By 1833 Dickens was publishing humorous sketches of London life in the Monthly Magazine
, which were collected in book form as Sketches by 'Boz'
(1836). These were followed by the publication in instalments of the comic adventures that became The Posthumous Papers of the Pickwick Club
(1837), whose unprecedented popularity made the twenty-five-year-old author a national figure. In 1836 he married Catherine Hogarth, who would bear him ten children over a period of fifteen years. Dickens characteristically wrote his novels for serial publication, and was himself the editor of many of the periodicals in which they appeared. Among his close associates were his future biographer John Forster and the younger Wilkie Collins, with whom he collaborated on fictional and dramatic works. In rapid succession he published Oliver Twist
(1838), Nicholas Nickleby (
1839), The Old Curiosity Shop
(1841), and Barnaby Rudge
(1841), sometimes working on several novels simultaneously.
The appearance of A Christmas Carol
in 1843 sealed his position as the most widely popular writer of his time; it became an annual tradition for him to write a story for the season.

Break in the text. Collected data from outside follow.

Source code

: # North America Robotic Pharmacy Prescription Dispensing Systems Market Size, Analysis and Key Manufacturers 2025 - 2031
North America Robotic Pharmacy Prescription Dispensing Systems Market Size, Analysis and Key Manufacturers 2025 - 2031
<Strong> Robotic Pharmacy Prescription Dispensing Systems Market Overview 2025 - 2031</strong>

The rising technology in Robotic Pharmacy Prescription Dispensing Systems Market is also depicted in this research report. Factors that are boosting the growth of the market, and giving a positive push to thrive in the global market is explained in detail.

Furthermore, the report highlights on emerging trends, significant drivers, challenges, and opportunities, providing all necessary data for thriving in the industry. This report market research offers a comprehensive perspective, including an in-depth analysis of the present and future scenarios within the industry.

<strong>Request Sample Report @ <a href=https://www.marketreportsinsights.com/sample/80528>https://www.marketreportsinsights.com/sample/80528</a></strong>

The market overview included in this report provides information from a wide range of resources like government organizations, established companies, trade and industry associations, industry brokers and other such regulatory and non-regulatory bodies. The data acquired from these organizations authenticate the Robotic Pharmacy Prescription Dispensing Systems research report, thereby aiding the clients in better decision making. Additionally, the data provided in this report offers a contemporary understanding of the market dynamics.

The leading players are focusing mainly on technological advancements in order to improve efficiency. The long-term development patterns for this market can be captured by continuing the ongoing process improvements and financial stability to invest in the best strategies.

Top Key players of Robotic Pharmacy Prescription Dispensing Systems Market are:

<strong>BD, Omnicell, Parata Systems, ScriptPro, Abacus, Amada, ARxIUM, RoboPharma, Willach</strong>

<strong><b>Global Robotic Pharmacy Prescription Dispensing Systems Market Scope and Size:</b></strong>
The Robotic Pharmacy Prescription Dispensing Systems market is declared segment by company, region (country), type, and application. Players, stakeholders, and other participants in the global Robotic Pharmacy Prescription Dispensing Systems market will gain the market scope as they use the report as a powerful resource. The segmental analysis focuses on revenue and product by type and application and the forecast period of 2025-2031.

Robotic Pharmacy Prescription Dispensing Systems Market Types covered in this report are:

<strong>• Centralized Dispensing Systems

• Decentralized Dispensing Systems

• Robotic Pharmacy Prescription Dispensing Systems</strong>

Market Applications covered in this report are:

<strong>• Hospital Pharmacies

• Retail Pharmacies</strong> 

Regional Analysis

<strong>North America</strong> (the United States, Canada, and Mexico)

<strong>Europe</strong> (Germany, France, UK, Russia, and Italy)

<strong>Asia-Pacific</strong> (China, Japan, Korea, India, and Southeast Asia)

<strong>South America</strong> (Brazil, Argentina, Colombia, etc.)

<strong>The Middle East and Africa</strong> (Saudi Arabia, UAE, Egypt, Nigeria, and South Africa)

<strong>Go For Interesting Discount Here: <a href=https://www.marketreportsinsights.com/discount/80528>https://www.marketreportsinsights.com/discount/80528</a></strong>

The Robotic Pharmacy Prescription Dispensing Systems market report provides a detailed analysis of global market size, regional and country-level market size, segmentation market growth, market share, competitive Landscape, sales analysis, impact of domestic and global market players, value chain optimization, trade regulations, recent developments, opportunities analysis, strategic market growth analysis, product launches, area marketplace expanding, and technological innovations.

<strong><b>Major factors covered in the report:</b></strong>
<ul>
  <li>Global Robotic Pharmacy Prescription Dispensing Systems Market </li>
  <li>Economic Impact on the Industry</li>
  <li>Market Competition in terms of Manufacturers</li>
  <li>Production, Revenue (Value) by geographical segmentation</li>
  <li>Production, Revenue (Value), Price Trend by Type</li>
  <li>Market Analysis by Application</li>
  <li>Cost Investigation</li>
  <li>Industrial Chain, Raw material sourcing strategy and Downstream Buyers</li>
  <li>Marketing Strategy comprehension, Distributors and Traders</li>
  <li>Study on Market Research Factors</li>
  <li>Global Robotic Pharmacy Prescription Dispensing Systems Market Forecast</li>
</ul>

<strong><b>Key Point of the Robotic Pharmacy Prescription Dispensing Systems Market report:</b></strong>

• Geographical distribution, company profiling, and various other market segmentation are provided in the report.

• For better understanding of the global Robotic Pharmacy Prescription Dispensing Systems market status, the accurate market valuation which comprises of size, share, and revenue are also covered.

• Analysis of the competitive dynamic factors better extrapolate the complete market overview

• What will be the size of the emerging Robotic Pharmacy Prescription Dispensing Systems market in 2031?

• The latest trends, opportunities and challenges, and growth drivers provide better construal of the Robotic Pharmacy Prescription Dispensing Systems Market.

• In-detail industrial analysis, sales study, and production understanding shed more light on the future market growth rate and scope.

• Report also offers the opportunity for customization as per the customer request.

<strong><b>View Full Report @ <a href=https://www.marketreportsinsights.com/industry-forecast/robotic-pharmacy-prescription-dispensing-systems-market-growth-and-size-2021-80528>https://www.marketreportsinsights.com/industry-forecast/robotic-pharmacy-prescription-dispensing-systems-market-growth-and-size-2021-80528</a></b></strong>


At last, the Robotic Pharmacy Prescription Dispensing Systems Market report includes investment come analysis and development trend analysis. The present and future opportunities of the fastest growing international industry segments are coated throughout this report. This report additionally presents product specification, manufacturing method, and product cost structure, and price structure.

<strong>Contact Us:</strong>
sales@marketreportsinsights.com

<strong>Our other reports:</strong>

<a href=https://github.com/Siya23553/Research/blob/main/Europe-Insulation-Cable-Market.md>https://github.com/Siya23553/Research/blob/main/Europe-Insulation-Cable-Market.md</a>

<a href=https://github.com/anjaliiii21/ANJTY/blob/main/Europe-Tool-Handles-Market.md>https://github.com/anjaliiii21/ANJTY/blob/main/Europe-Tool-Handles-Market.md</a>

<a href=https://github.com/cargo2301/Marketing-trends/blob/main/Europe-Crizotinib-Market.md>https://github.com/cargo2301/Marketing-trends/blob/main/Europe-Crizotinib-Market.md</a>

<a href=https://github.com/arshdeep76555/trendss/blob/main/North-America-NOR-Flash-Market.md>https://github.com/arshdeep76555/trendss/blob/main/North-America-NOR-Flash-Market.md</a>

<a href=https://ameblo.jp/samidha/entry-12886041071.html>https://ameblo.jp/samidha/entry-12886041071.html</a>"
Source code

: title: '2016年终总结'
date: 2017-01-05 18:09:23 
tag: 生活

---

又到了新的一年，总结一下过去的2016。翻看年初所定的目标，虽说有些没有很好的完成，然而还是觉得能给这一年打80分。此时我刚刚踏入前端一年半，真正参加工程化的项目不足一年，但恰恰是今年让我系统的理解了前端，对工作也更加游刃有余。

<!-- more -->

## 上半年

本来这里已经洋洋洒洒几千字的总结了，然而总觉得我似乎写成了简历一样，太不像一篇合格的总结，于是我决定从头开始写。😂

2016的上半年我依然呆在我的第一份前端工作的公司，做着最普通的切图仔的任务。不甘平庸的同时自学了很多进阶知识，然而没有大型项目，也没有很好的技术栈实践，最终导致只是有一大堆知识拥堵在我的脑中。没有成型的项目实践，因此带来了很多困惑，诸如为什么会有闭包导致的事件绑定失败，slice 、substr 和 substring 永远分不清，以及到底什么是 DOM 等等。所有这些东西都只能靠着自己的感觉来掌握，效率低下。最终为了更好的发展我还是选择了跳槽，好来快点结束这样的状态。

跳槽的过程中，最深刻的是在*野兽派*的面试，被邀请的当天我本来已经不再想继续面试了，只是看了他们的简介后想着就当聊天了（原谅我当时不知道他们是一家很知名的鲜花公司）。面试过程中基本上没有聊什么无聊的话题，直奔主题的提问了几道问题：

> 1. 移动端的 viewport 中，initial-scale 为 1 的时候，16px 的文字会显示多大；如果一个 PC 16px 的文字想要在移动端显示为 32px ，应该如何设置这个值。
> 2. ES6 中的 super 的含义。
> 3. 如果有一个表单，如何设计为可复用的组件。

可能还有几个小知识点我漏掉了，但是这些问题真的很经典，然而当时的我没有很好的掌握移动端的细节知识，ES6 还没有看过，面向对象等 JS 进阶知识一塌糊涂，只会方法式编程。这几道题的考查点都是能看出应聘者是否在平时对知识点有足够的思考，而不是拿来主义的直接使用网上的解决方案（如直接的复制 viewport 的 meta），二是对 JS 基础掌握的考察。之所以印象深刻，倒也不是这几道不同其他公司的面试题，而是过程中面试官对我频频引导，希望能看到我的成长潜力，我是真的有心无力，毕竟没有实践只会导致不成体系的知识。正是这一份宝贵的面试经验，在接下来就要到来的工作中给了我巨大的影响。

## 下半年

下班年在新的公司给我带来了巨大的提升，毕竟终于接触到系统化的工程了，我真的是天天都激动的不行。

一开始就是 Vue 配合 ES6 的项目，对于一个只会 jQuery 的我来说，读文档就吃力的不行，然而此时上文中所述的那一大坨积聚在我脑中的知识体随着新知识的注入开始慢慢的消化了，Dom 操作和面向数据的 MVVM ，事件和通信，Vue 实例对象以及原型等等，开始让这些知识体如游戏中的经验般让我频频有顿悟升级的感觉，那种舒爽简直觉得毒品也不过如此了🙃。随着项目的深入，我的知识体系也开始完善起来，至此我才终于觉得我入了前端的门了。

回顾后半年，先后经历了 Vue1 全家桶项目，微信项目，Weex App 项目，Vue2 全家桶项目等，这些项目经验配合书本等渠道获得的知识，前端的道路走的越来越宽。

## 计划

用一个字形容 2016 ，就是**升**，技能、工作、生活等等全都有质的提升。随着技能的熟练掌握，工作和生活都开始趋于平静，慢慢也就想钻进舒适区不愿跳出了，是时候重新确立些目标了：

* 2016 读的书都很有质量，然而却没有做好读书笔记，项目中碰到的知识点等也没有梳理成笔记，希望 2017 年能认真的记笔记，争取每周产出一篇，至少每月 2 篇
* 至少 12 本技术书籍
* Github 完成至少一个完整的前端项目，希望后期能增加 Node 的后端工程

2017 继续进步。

He continued to produce novels at only a slightly diminished rate, publishing Dombey and Son
in 1848 and David Copperfield
in 1850, his personal favorite among his books.
From this point on his novels tended to be more elaborately constructed and harsher and less buoyant in tone than his earlier works. These late novels include Bleak House
(1853), Hard Times
(1854), Little Dorrit
(1857), A Tale of Two Cities
(1859), and Great Expectations
(1861). Our Mutual Friend
, published in 1865, was his last completed novel, and perhaps the most somber and savage of them all. Dickens had separated from his wife in 1858. He had become involved a year earlier with a young actress named Ellen Ternan and the ensuing scandal had alienated him from many of his former associates and admirers. He was weakened by years of overwork and by a near-fatal railroad disaster during the writing of Our Mutual Friend
. Nevertheless he embarked on a series of public readings, including a return visit to America in 1867, which further eroded his health. A final work, The Mystery of Edwin Drood
, a crime novel much influenced by Wilkie Collins, was left unfinished upon his death on June 9,1870, at the age of 58.